BEGIN Data listing
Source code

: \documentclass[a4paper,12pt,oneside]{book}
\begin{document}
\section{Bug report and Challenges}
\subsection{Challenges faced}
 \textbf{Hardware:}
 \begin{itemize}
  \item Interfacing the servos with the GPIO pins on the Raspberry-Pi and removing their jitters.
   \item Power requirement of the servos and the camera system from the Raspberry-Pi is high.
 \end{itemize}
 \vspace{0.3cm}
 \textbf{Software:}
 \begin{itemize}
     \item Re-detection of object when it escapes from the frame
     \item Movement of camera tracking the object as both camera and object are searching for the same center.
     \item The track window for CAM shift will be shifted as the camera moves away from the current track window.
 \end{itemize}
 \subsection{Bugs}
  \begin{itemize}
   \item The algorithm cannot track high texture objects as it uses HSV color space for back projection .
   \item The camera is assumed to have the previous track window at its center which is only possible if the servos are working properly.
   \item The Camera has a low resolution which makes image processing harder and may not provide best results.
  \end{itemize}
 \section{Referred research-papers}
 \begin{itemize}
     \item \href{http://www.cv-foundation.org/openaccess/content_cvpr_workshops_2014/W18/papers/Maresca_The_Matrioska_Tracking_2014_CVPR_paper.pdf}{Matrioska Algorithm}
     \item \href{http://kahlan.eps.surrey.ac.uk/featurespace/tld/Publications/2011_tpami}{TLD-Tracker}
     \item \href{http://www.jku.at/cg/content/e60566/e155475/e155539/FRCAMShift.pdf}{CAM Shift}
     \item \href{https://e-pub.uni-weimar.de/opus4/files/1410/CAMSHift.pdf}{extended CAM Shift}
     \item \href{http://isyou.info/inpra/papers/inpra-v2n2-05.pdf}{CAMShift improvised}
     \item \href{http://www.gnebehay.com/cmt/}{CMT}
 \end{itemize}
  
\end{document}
END Data listing
Problem:
Copy every line in the listing above where the string "center" turns up.

Written response:
     \item Movement of camera tracking the object as both camera and object are searching for the same center.
   \item The camera is assumed to have the previous track window at its center which is only possible if the servos are working properly.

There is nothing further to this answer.